--- Source material ---

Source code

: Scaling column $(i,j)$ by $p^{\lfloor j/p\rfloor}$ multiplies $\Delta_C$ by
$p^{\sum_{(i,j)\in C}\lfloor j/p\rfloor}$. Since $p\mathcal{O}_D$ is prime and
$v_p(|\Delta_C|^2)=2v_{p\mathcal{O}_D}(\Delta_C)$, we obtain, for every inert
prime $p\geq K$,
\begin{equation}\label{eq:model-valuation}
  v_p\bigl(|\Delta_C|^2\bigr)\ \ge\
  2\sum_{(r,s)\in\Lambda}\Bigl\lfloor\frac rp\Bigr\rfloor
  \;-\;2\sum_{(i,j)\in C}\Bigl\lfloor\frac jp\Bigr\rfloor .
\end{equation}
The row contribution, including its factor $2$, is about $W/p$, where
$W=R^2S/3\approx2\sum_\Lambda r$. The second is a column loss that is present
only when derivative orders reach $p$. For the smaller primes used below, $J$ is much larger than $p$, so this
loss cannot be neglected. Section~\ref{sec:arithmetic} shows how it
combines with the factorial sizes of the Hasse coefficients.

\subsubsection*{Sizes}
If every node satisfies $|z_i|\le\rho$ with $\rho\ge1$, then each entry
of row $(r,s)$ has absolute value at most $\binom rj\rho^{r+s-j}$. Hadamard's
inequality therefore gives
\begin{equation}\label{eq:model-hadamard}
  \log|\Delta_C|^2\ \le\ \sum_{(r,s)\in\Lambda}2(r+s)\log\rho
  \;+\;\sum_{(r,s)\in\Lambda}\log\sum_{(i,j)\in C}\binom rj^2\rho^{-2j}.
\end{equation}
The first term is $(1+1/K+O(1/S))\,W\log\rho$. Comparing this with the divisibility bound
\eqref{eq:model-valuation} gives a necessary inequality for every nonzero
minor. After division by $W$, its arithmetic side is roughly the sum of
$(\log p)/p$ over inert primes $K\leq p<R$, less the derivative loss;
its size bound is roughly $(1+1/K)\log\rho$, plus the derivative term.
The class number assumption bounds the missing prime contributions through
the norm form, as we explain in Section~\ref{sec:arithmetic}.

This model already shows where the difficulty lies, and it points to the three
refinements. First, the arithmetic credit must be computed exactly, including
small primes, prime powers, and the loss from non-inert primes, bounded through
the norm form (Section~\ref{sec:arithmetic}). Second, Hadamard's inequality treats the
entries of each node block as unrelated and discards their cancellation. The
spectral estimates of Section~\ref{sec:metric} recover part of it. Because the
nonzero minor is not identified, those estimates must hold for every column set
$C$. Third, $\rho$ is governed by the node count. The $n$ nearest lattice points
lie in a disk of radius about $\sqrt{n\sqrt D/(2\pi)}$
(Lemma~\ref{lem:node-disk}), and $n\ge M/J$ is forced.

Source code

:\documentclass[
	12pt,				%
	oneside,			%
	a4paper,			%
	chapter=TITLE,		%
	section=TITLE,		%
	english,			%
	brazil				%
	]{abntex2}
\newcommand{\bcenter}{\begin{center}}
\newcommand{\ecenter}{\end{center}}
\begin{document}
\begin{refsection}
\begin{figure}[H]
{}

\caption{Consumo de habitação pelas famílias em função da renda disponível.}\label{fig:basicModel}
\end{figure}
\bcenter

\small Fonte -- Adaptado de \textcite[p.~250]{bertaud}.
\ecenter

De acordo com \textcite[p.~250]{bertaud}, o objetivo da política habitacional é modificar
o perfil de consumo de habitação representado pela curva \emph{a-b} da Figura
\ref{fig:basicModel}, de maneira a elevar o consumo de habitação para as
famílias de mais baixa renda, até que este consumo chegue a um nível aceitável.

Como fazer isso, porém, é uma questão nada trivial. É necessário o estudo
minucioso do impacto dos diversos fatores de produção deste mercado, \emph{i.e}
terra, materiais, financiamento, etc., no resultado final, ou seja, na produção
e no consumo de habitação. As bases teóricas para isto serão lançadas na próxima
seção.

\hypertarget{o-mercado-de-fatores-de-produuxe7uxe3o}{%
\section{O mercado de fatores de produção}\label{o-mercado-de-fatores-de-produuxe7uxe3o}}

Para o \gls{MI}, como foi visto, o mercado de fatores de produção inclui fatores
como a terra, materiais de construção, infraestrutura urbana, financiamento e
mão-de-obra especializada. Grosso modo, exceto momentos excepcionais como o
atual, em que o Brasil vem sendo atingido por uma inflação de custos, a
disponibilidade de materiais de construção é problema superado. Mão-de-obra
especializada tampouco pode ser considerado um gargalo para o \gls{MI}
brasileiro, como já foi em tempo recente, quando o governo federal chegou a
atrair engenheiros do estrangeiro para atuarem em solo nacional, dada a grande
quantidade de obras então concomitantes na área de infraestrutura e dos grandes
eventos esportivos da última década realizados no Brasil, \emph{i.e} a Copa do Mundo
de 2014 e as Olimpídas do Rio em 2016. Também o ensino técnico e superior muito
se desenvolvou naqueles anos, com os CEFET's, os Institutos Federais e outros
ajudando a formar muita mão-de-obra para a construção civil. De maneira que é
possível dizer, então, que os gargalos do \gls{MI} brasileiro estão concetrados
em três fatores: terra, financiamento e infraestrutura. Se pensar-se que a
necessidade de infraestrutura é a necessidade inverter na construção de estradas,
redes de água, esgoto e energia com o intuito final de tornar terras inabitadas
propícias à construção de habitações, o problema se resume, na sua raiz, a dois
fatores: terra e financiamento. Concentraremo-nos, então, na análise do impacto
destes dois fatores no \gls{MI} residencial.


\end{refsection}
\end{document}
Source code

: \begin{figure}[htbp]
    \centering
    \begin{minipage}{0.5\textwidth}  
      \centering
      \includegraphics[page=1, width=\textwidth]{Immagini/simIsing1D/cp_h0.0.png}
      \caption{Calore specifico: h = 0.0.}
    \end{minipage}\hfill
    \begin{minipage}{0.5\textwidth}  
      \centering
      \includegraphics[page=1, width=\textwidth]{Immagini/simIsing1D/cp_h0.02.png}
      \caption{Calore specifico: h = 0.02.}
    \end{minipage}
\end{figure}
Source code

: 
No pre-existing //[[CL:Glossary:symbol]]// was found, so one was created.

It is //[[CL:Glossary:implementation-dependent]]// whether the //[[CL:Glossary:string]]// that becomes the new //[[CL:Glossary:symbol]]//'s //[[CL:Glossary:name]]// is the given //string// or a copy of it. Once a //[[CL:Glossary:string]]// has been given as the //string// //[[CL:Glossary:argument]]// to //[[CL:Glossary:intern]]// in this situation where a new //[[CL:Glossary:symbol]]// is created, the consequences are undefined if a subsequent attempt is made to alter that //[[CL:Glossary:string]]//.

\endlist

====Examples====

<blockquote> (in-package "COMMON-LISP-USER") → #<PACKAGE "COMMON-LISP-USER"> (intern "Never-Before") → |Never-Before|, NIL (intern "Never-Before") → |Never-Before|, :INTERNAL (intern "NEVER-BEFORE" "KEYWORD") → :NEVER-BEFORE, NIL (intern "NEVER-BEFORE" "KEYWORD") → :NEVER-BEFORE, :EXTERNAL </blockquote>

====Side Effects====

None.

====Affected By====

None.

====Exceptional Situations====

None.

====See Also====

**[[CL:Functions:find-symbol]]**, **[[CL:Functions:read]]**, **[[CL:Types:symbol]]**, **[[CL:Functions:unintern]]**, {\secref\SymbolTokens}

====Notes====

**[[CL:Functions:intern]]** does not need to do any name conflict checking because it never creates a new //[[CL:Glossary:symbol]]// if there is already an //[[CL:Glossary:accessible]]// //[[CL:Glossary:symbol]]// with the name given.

---

Copy out all of the records above with nothing altered.

Source code

: Scaling column $(i,j)$ by $p^{\lfloor j/p\rfloor}$ multiplies $\Delta_C$ by
$p^{\sum_{(i,j)\in C}\lfloor j/p\rfloor}$. Since $p\mathcal{O}_D$ is prime and
$v_p(|\Delta_C|^2)=2v_{p\mathcal{O}_D}(\Delta_C)$, we obtain, for every inert
prime $p\geq K$,
\begin{equation}\label{eq:model-valuation}
  v_p\bigl(|\Delta_C|^2\bigr)\ \ge\
  2\sum_{(r,s)\in\Lambda}\Bigl\lfloor\frac rp\Bigr\rfloor
  \;-\;2\sum_{(i,j)\in C}\Bigl\lfloor\frac jp\Bigr\rfloor .
\end{equation}
The row contribution, including its factor $2$, is about $W/p$, where
$W=R^2S/3\approx2\sum_\Lambda r$. The second is a column loss that is present
only when derivative orders reach $p$. For the smaller primes used below, $J$ is much larger than $p$, so this
loss cannot be neglected. Section~\ref{sec:arithmetic} shows how it
combines with the factorial sizes of the Hasse coefficients.

\subsubsection*{Sizes}
If every node satisfies $|z_i|\le\rho$ with $\rho\ge1$, then each entry
of row $(r,s)$ has absolute value at most $\binom rj\rho^{r+s-j}$. Hadamard's
inequality therefore gives
\begin{equation}\label{eq:model-hadamard}
  \log|\Delta_C|^2\ \le\ \sum_{(r,s)\in\Lambda}2(r+s)\log\rho
  \;+\;\sum_{(r,s)\in\Lambda}\log\sum_{(i,j)\in C}\binom rj^2\rho^{-2j}.
\end{equation}
The first term is $(1+1/K+O(1/S))\,W\log\rho$. Comparing this with the divisibility bound
\eqref{eq:model-valuation} gives a necessary inequality for every nonzero
minor. After division by $W$, its arithmetic side is roughly the sum of
$(\log p)/p$ over inert primes $K\leq p<R$, less the derivative loss;
its size bound is roughly $(1+1/K)\log\rho$, plus the derivative term.
The class number assumption bounds the missing prime contributions through
the norm form, as we explain in Section~\ref{sec:arithmetic}.

This model already shows where the difficulty lies, and it points to the three
refinements. First, the arithmetic credit must be computed exactly, including
small primes, prime powers, and the loss from non-inert primes, bounded through
the norm form (Section~\ref{sec:arithmetic}). Second, Hadamard's inequality treats the
entries of each node block as unrelated and discards their cancellation. The
spectral estimates of Section~\ref{sec:metric} recover part of it. Because the
nonzero minor is not identified, those estimates must hold for every column set
$C$. Third, $\rho$ is governed by the node count. The $n$ nearest lattice points
lie in a disk of radius about $\sqrt{n\sqrt D/(2\pi)}$
(Lemma~\ref{lem:node-disk}), and $n\ge M/J$ is forced.

Source code

:\documentclass[
	12pt,				%
	oneside,			%
	a4paper,			%
	chapter=TITLE,		%
	section=TITLE,		%
	english,			%
	brazil				%
	]{abntex2}
\newcommand{\bcenter}{\begin{center}}
\newcommand{\ecenter}{\end{center}}
\begin{document}
\begin{refsection}
\begin{figure}[H]
{}

\caption{Consumo de habitação pelas famílias em função da renda disponível.}\label{fig:basicModel}
\end{figure}
\bcenter

\small Fonte -- Adaptado de \textcite[p.~250]{bertaud}.
\ecenter

De acordo com \textcite[p.~250]{bertaud}, o objetivo da política habitacional é modificar
o perfil de consumo de habitação representado pela curva \emph{a-b} da Figura
\ref{fig:basicModel}, de maneira a elevar o consumo de habitação para as
famílias de mais baixa renda, até que este consumo chegue a um nível aceitável.

Como fazer isso, porém, é uma questão nada trivial. É necessário o estudo
minucioso do impacto dos diversos fatores de produção deste mercado, \emph{i.e}
terra, materiais, financiamento, etc., no resultado final, ou seja, na produção
e no consumo de habitação. As bases teóricas para isto serão lançadas na próxima
seção.

\hypertarget{o-mercado-de-fatores-de-produuxe7uxe3o}{%
\section{O mercado de fatores de produção}\label{o-mercado-de-fatores-de-produuxe7uxe3o}}

Para o \gls{MI}, como foi visto, o mercado de fatores de produção inclui fatores
como a terra, materiais de construção, infraestrutura urbana, financiamento e
mão-de-obra especializada. Grosso modo, exceto momentos excepcionais como o
atual, em que o Brasil vem sendo atingido por uma inflação de custos, a
disponibilidade de materiais de construção é problema superado. Mão-de-obra
especializada tampouco pode ser considerado um gargalo para o \gls{MI}
brasileiro, como já foi em tempo recente, quando o governo federal chegou a
atrair engenheiros do estrangeiro para atuarem em solo nacional, dada a grande
quantidade de obras então concomitantes na área de infraestrutura e dos grandes
eventos esportivos da última década realizados no Brasil, \emph{i.e} a Copa do Mundo
de 2014 e as Olimpídas do Rio em 2016. Também o ensino técnico e superior muito
se desenvolvou naqueles anos, com os CEFET's, os Institutos Federais e outros
ajudando a formar muita mão-de-obra para a construção civil. De maneira que é
possível dizer, então, que os gargalos do \gls{MI} brasileiro estão concetrados
em três fatores: terra, financiamento e infraestrutura. Se pensar-se que a
necessidade de infraestrutura é a necessidade inverter na construção de estradas,
redes de água, esgoto e energia com o intuito final de tornar terras inabitadas
propícias à construção de habitações, o problema se resume, na sua raiz, a dois
fatores: terra e financiamento. Concentraremo-nos, então, na análise do impacto
destes dois fatores no \gls{MI} residencial.


\end{refsection}
\end{document}
Source code

: \begin{figure}[htbp]
    \centering
    \begin{minipage}{0.5\textwidth}  
      \centering
      \includegraphics[page=1, width=\textwidth]{Immagini/simIsing1D/cp_h0.0.png}
      \caption{Calore specifico: h = 0.0.}
    \end{minipage}\hfill
    \begin{minipage}{0.5\textwidth}  
      \centering
      \includegraphics[page=1, width=\textwidth]{Immagini/simIsing1D/cp_h0.02.png}
      \caption{Calore specifico: h = 0.02.}
    \end{minipage}
\end{figure}
Source code

: 
No pre-existing //[[CL:Glossary:symbol]]// was found, so one was created.

It is //[[CL:Glossary:implementation-dependent]]// whether the //[[CL:Glossary:string]]// that becomes the new //[[CL:Glossary:symbol]]//'s //[[CL:Glossary:name]]// is the given //string// or a copy of it. Once a //[[CL:Glossary:string]]// has been given as the //string// //[[CL:Glossary:argument]]// to //[[CL:Glossary:intern]]// in this situation where a new //[[CL:Glossary:symbol]]// is created, the consequences are undefined if a subsequent attempt is made to alter that //[[CL:Glossary:string]]//.

\endlist

====Examples====

<blockquote> (in-package "COMMON-LISP-USER") → #<PACKAGE "COMMON-LISP-USER"> (intern "Never-Before") → |Never-Before|, NIL (intern "Never-Before") → |Never-Before|, :INTERNAL (intern "NEVER-BEFORE" "KEYWORD") → :NEVER-BEFORE, NIL (intern "NEVER-BEFORE" "KEYWORD") → :NEVER-BEFORE, :EXTERNAL </blockquote>

====Side Effects====

None.

====Affected By====

None.

====Exceptional Situations====

None.

====See Also====

**[[CL:Functions:find-symbol]]**, **[[CL:Functions:read]]**, **[[CL:Types:symbol]]**, **[[CL:Functions:unintern]]**, {\secref\SymbolTokens}

====Notes====

**[[CL:Functions:intern]]** does not need to do any name conflict checking because it never creates a new //[[CL:Glossary:symbol]]// if there is already an //[[CL:Glossary:accessible]]// //[[CL:Glossary:symbol]]// with the name given.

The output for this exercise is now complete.